17. En outre, si le requérant a entendu solliciter des conclusions à fin d’injonction au district du Val-de-Marne de football à lui verser l’indemnité précitée, sous astreinte, sur le fondement de l’article L. 911-1 du code de justice administrative, le présent jugement n’implique, en tout état de cause, aucune mesure d’exécution, compte tenu de ce qui précède. Ces conclusions ne peuvent, par suite, qu’être rejetées.
Sur les frais liés au litige :
18. Aux termes de l’article L. 761-1 du code de justice administrative : « Dans toutes les instances, le juge condamne la partie tenue aux dépens ou, à défaut, la partie perdante, à payer à l’autre partie la somme qu’il détermine, au titre des frais exposés et non compris dans les dépens. Le juge tient compte de l’équité ou de la situation économique de la partie condamnée. Il peut, même d’office, pour des raisons tirées des mêmes considérations, dire qu’il n’y a pas lieu à cette condamnation ».
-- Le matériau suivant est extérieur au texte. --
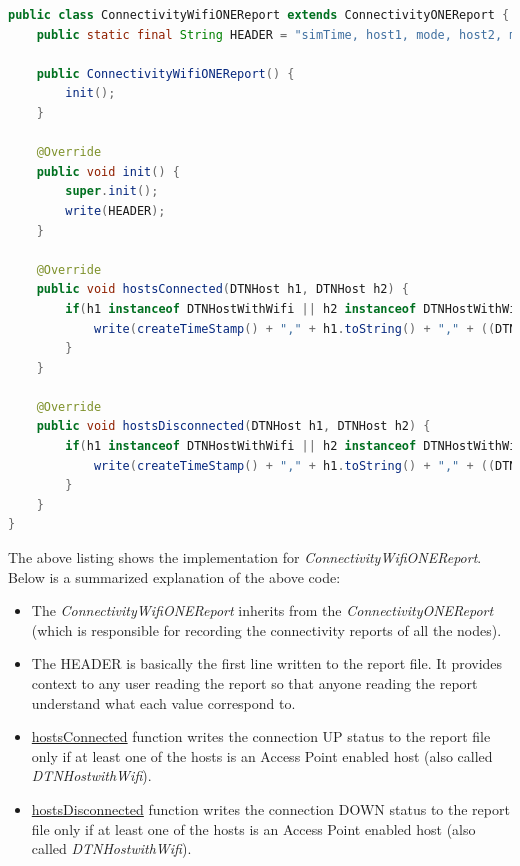 \begin{lstlisting}[language=java]
public class ConnectivityWifiONEReport extends ConnectivityONEReport {
	public static final String HEADER = "simTime, host1, mode, host2, mode, up/down";

	public ConnectivityWifiONEReport() {
		init();
	}

	@Override
	public void init() {
		super.init();
		write(HEADER);
	}

	@Override
	public void hostsConnected(DTNHost h1, DTNHost h2) {
		if(h1 instanceof DTNHostWithWifi || h2 instanceof DTNHostWithWifi) {
			write(createTimeStamp() + "," + h1.toString() + "," + ((DTNHostWithWifi)h1).getModeName() + "," + h2.toString() + "," + ((DTNHostWithWifi)h2).getModeName() + "," + "UP");
		}
	}

	@Override
	public void hostsDisconnected(DTNHost h1, DTNHost h2) {
		if(h1 instanceof DTNHostWithWifi || h2 instanceof DTNHostWithWifi) {
			write(createTimeStamp() + "," + h1.toString() + "," + ((DTNHostWithWifi)h1).getModeName() + "," + h2.toString() + "," + ((DTNHostWithWifi)h2).getModeName() + "," + "DOWN");
		}
	}
}
\end{lstlisting}
\vspace{5mm}
The above listing shows the implementation for \textit{ConnectivityWifiONEReport}. Below is a summarized explanation of the above code:
\begin{itemize}
	\item The \textit{ConnectivityWifiONEReport} inherits from the \textit{ConnectivityONEReport} (which is responsible for recording the connectivity reports of all the nodes).
	\item The HEADER is basically the first line written to the report file. It provides context to any user reading the report so that anyone reading the report understand what each value correspond to.
	\item \underline{hostsConnected} function writes the connection UP status to the report file only if at least one of the hosts is an Access Point enabled host (also called \textit{DTNHostwithWifi}).
	\item \underline{hostsDisconnected} function writes the connection DOWN status to the report file only if at least one of the hosts is an Access Point enabled host (also called \textit{DTNHostwithWifi}).
\end{itemize}

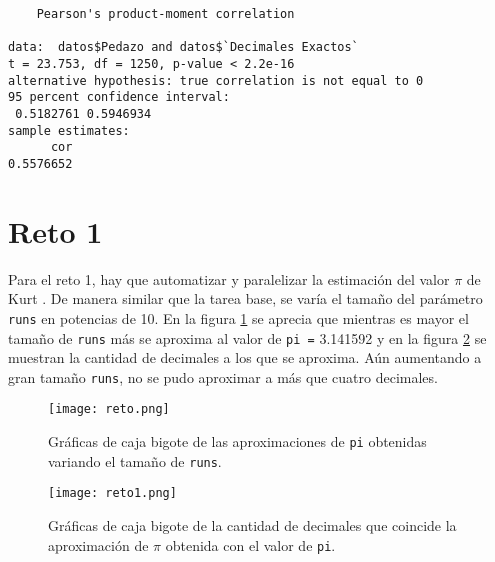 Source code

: \documentclass[12pt,letterpaper]{article}
\begin{document}
\begin{verbatim}
	Pearson's product-moment correlation

data:  datos$Pedazo and datos$`Decimales Exactos`
t = 23.753, df = 1250, p-value < 2.2e-16
alternative hypothesis: true correlation is not equal to 0
95 percent confidence interval:
 0.5182761 0.5946934
sample estimates:
      cor 
0.5576652 
\end{verbatim}




\section{Reto 1}
Para el reto 1, hay que automatizar y paralelizar la estimación del valor $\pi$ de Kurt \cite{Kurt}. De manera similar que la tarea base, se varía el tamaño del parámetro \texttt{runs} en potencias de 10. En la figura \ref{box3} se aprecia que mientras es mayor el tamaño de \texttt{runs} más se aproxima al valor de \texttt{pi =} 3.141592 y en la figura \ref{box4} se muestran la cantidad de decimales a los que se aproxima. Aún aumentando a gran tamaño \texttt{runs}, no se pudo aproximar a más que cuatro decimales. 
\begin{figure}
	\centering
	\texttt{[image: reto.png]}
	\caption{Gráficas de caja bigote de las aproximaciones de \texttt{pi} obtenidas variando el tamaño de \texttt{runs}.}
	\label{box3}
\end{figure}

\begin{figure}
	\centering
	\texttt{[image: reto1.png]}
	\caption{Gráficas de caja bigote de la cantidad de decimales que coincide la aproximación de $\pi$ obtenida con el valor de \texttt{pi}.}
	\label{box4}
\end{figure}
 

\end{document}
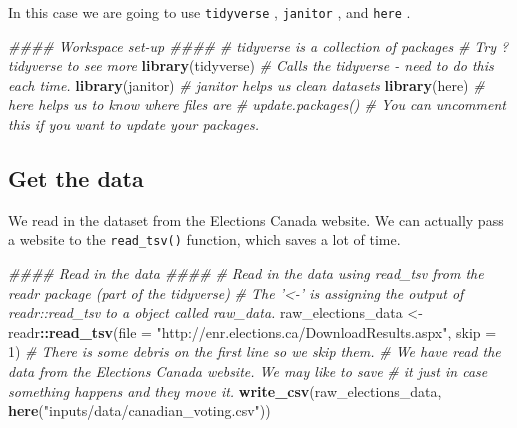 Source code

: \documentclass[
]{book}
\newenvironment{Shaded}{\begin{snugshade}}{\end{snugshade}}
\newcommand{\CommentTok}[1]{\textcolor[rgb]{0.56,0.35,0.01}{\textit{#1}}}
\newcommand{\DataTypeTok}[1]{\textcolor[rgb]{0.13,0.29,0.53}{#1}}
\newcommand{\DecValTok}[1]{\textcolor[rgb]{0.00,0.00,0.81}{#1}}
\newcommand{\KeywordTok}[1]{\textcolor[rgb]{0.13,0.29,0.53}{\textbf{#1}}}
\newcommand{\NormalTok}[1]{#1}
\newcommand{\OperatorTok}[1]{\textcolor[rgb]{0.81,0.36,0.00}{\textbf{#1}}}
\newcommand{\StringTok}[1]{\textcolor[rgb]{0.31,0.60,0.02}{#1}}
\begin{document}
In this case we are going to use \texttt{tidyverse} \citet{Wickham2017}, \texttt{janitor} \citet{janitor}, and \texttt{here} \citet{here}.

\begin{Shaded}
\begin{Highlighting}[]
\CommentTok{#### Workspace set-up ####}
\CommentTok{# tidyverse is a collection of packages}
\CommentTok{# Try ?tidyverse to see more}
\KeywordTok{library}\NormalTok{(tidyverse) }\CommentTok{# Calls the tidyverse - need to do this each time.}
\KeywordTok{library}\NormalTok{(janitor) }\CommentTok{# janitor helps us clean datasets}
\KeywordTok{library}\NormalTok{(here) }\CommentTok{# here helps us to know where files are}
\CommentTok{# update.packages() # You can uncomment this if you want to update your packages. }
\end{Highlighting}
\end{Shaded}

\hypertarget{get-the-data}{%
\subsection{Get the data}\label{get-the-data}}

We read in the dataset from the Elections Canada website. We can actually pass a website to the \texttt{read\_tsv()} function, which saves a lot of time.

\begin{Shaded}
\begin{Highlighting}[]
\CommentTok{#### Read in the data ####}
\CommentTok{# Read in the data using read_tsv from the readr package (part of the tidyverse)}
\CommentTok{# The '<-' is assigning the output of readr::read_tsv to a object called raw_data. }
\NormalTok{raw_elections_data <-}\StringTok{ }\NormalTok{readr}\OperatorTok{::}\KeywordTok{read_tsv}\NormalTok{(}\DataTypeTok{file =} \StringTok{"http://enr.elections.ca/DownloadResults.aspx"}\NormalTok{,}
                            \DataTypeTok{skip =} \DecValTok{1}\NormalTok{) }
\CommentTok{# There is some debris on the first line so we skip them.}
\CommentTok{# We have read the data from the Elections Canada website. We may like to save }
\CommentTok{# it just in case something happens and they move it. }
\KeywordTok{write_csv}\NormalTok{(raw_elections_data, }\KeywordTok{here}\NormalTok{(}\StringTok{"inputs/data/canadian_voting.csv"}\NormalTok{))}
\end{Highlighting}
\end{Shaded}
\end{document}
19. Les dispositions de l’article L. 761-1 du code de justice administrative font obstacle à ce que soit mise à la charge du district du Val-de-Marne de football, qui n’est pas dans la présente instance la partie perdante, la somme demandée par M. B au titre des frais exposés par lui et non compris dans les dépens.
D É C I D E :
Article 1er : La requête de M. B est rejetée.
Article 2 : Le présent jugement sera notifié à M. A B et au district du Val-de-Marne de football.
Délibéré après l’audience du 2 février 2023, à laquelle siégeaient :
Mme Lopa Dufrénot, présidente,
Mme Leconte, conseillère,
Mme Delon, conseillère.
Rendu public par mise à disposition au greffe, le 2 mars 2023.
La rapporteure,
S. LECONTELa présidente,
M. C
La greffière,
C. TRÉMOUREUX
La République mande et ordonne à la ministre des sports en ce qui la concerne et à tous commissaires de justice à ce requis en ce qui concerne les voies de droit commun contre les parties privées, de pourvoir à l’exécution du présent jugement.